The number one misconception about Food Storage is that you will only need it when there is some sort of Natrual Disaster. What happens if you lose your job, or have your hours cut? Stocking up on food now will allow you to prepare meals for your family without needing to buy as much each week at the grocery store. Food storage can help you stretch your emergency fund further as you look to replace your income.
Here is how to get started:
1.) Start by storing water. Let’s face it, a person’s survival depends on drinking water. We can survive 3 weeks without food but only 3 days without water. Some emergency services recommend that we have at least a two-week emergency water supply on hand at all times. I recommend 1/2 gallon per person per day just for drinking and minimal food preparation purposes. You might not think that you drink that much in a day, but I’ll bet if you added up all the water, juice, milk, soft drinks, broth, and other liquids, you would be close to consuming 1/2 gallon. In an emergency, you may find that you want more liquid than in regular circumstances. Water bottles are cheap and fit perfectly in the trunk of your car to be used for emergencies. Also get a 55 gallon drum for additional water storage.
2.) The next step is to start buying additional long term food items that you like and can eat on a regular basis. For example, 10 cans of tuna this week then a sack of rice the next week and a couple bags of pasta the following week and so on until you have a six months’ worth of food. Great thing to keep in mind is to plan your food storage items around meals that you and your family like to eat. If you have pasta, then make sure you have canned sauces etc…
Getting started can really be simple and easy. Start buying a little extra items this week then a little more next week until you get used to buying a few extra items and the next thing you know, you have a year supply of emergency food storage stored at your house.

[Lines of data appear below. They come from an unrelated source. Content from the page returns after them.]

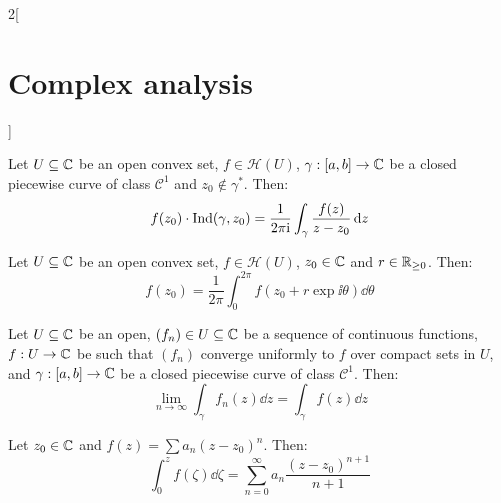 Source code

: \documentclass[../../../main_math.tex]{subfiles}
\begin{document}
\begin{multicols}{2}[\section{Complex analysis}]
\begin{theorem}
  \end{theorem}
  \begin{theorem}
    Let $U\subseteq\mathbb{C}$ be an open convex set, $f\in\mathcal{H}(U)$, $\gamma:[a,b]\rightarrow\mathbb{C}$ be a closed piecewise curve of class $\mathcal{C}^1$ and $z_0\notin\gamma^*$. Then:
    $$f(z_0)\cdot\operatorname{Ind}(\gamma,z_0)=\frac{1}{2\pi\mathrm{i}}\int_\gamma\frac{f(z)}{z-z_0}\dd{z}$$
  \end{theorem}
  \begin{corollary}
    Let $U\subseteq\mathbb{C}$ be an open convex set, $f\in\mathcal{H}(U)$, $z_0\in\mathbb{C}$ and $r\in\mathbb{R}_{\geq 0}$. Then:
    $$f(z_0)=\frac{1}{2\pi}\int_0^{2\pi}f(z_0+r\exp{\ii\theta})\dd{\theta}$$
  \end{corollary}
  \begin{lemma}
    Let $U\subseteq\mathbb{C}$ be an open, $(f_n)\in U\subseteq\mathbb{C}$ be a sequence of continuous functions, $f:U\rightarrow\mathbb{C}$ be such that $(f_n)$ converge uniformly to $f$ over compact sets in $U$, and $\gamma:[a,b]\rightarrow\mathbb{C}$ be a closed piecewise curve of class $\mathcal{C}^1$. Then:
    $$\lim_{n\to\infty}\int_\gamma f_n(z)\dd{z}=\int_\gamma f(z)\dd{z}$$
  \end{lemma}
  \begin{corollary}
    Let $z_0\in\mathbb{C}$ and $f(z)=\sum a_n{(z-z_0)}^n$. Then:
    $$\int_0^z f(\zeta)\dd{\zeta}=\sum_{n=0}^\infty a_n\frac{{(z-z_0)}^{n+1}}{n+1}$$
  \end{corollary}

\end{multicols}
\end{document}

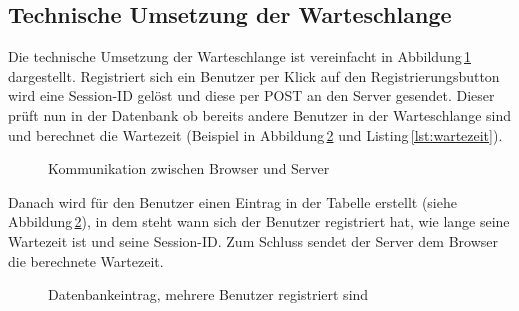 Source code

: \subsection{Technische Umsetzung der Warteschlange}
Die technische Umsetzung der Warteschlange ist vereinfacht in Abbildung\,\ref{img:warteschlangeprinzip} dargestellt. Registriert sich ein Benutzer per Klick auf den Registrierungsbutton wird eine Session-ID gelöst und diese per POST an den Server gesendet. Dieser prüft nun in der Datenbank ob bereits andere Benutzer in der Warteschlange sind und berechnet die Wartezeit (Beispiel in Abbildung\,\ref{img:tblqueuemitBenutzer} und Listing\,\ref{lst:wartezeit}).

\begin{figure}[htbp!]
	\centering
	\caption{Kommunikation zwischen Browser und Server}
	\label{img:warteschlangeprinzip}
\end{figure}

\noindent
Danach wird für den Benutzer einen Eintrag in der Tabelle erstellt (siehe Abbildung\,\ref{img:tblqueuemitBenutzer}), in dem steht wann sich der Benutzer registriert hat, wie lange seine Wartezeit ist und seine Session-ID. Zum Schluss sendet der Server dem Browser die berechnete Wartezeit.

\begin{figure}[htbp!]
	\centering
	\caption{Datenbankeintrag, mehrere Benutzer registriert sind}
	\label{img:tblqueuemitBenutzer}
\end{figure}


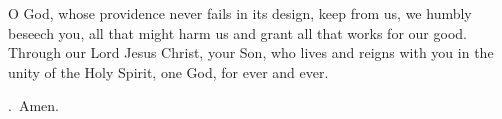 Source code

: \lettrine[lines=3]{O}{} God, whose providence never fails in its design,
keep from us, we humbly beseech you,
all that might harm us
and grant all that works for our good.
Through our Lord Jesus Christ, your Son,
who lives and reigns with you in the unity of the Holy Spirit,
one God, for ever and ever. \par \Rbar.~Amen.
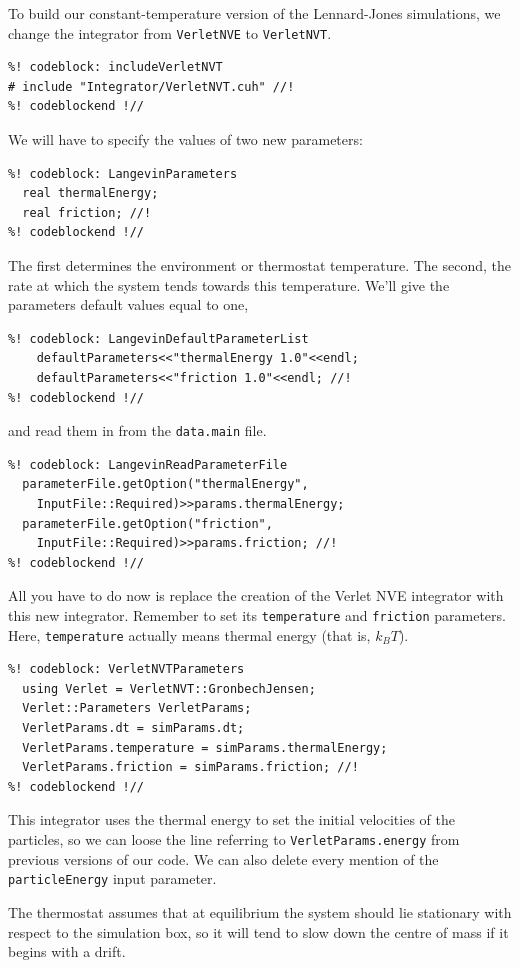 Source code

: To build our constant-temperature version of the Lennard-Jones simulations, we 
change the integrator from \texttt{VerletNVE} to \texttt{VerletNVT}.
\begin{lstlisting}
%! codeblock: includeVerletNVT
# include "Integrator/VerletNVT.cuh" //!
%! codeblockend !//
\end{lstlisting}
We will have to specify the values of two new parameters:
\begin{lstlisting}
%! codeblock: LangevinParameters
  real thermalEnergy;
  real friction; //!
%! codeblockend !//
\end{lstlisting}
The first determines the environment or thermostat temperature. The second, 
the rate at which the system tends towards this temperature. We'll give the 
parameters default values equal to one,
\begin{lstlisting}
%! codeblock: LangevinDefaultParameterList
    defaultParameters<<"thermalEnergy 1.0"<<endl;
    defaultParameters<<"friction 1.0"<<endl; //!
%! codeblockend !//
\end{lstlisting}
and read them in from the \texttt{data.main} file.
\begin{lstlisting}
%! codeblock: LangevinReadParameterFile
  parameterFile.getOption("thermalEnergy",
    InputFile::Required)>>params.thermalEnergy;
  parameterFile.getOption("friction",
    InputFile::Required)>>params.friction; //!
%! codeblockend !//
\end{lstlisting}

All you have to do now is replace the creation of the Verlet NVE integrator with 
this new integrator. Remember to set its \texttt{temperature} and 
\texttt{friction} parameters. Here, \texttt{temperature} actually means thermal 
energy (that is, $k_BT$).
\begin{lstlisting}
%! codeblock: VerletNVTParameters
  using Verlet = VerletNVT::GronbechJensen;
  Verlet::Parameters VerletParams;
  VerletParams.dt = simParams.dt;
  VerletParams.temperature = simParams.thermalEnergy;
  VerletParams.friction = simParams.friction; //!
%! codeblockend !//
\end{lstlisting}
This integrator uses the thermal energy to set the initial velocities of the 
particles, so we can loose the line referring to \texttt{VerletParams.energy} 
from previous versions of our code. We can also delete every mention of the 
\texttt{particleEnergy} input parameter.

The thermostat assumes that at equilibrium the system should lie stationary with 
respect to the simulation box, so it will tend to slow down the centre of mass 
if it begins with a drift.

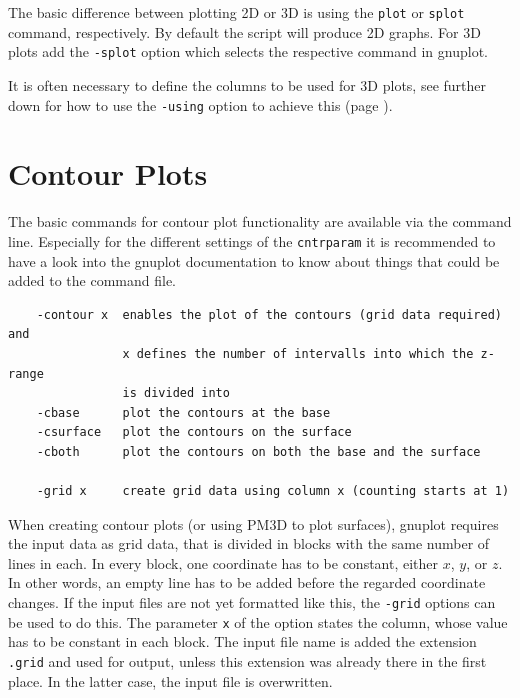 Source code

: \documentclass[12pt, a4paper]{article}
\begin{document}
The basic difference between plotting 2D or 3D is using the \verb'plot' or \verb'splot' command, respectively. By default the script will produce 2D graphs. For 3D plots add the \verb'-splot' option which selects the respective command in gnuplot.

It is often necessary to define the columns to be used for 3D plots, see further down for how to use the \verb'-using' option to achieve this (page \pageref{Sec:Using}).





\section{Contour Plots}

The basic commands for contour plot functionality are available via the command line. Especially for the different settings of the \verb'cntrparam' it is recommended to have a look into the gnuplot documentation to know about things that could be added to the command file.

\begin{verbatim}
    -contour x  enables the plot of the contours (grid data required) and
                x defines the number of intervalls into which the z-range
                is divided into
    -cbase      plot the contours at the base
    -csurface   plot the contours on the surface
    -cboth      plot the contours on both the base and the surface

    -grid x     create grid data using column x (counting starts at 1)
\end{verbatim}

When creating contour plots (or using PM3D to plot surfaces), gnuplot requires the input data as grid data, that is divided in blocks with the same number of lines in each. In every block, one coordinate has to be constant, either $x$, $y$, or $z$. In other words, an empty line has to be added before the regarded coordinate changes. If the input files are not yet formatted like this, the \verb'-grid' options can be used to do this. The parameter \verb'x' of the option states the column, whose value has to be constant in each block. The input file name is added the extension \verb'.grid' and used for output, unless this extension was already there in the first place. In the latter case, the input file is overwritten.
\end{document}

Did you know that you can use a cabbage leaf like a pot in which to boil water?
One of the wonderful properties of water is that it holds a steady temperature at 212 degrees Fahrenheit which is lower than the combustion point of it’s container. This amazing property has the effect of protecting the vessel that contains it so fire will not burn through the barrier that holds it. In modern terms, it acts like a heat-sink that draws heat away.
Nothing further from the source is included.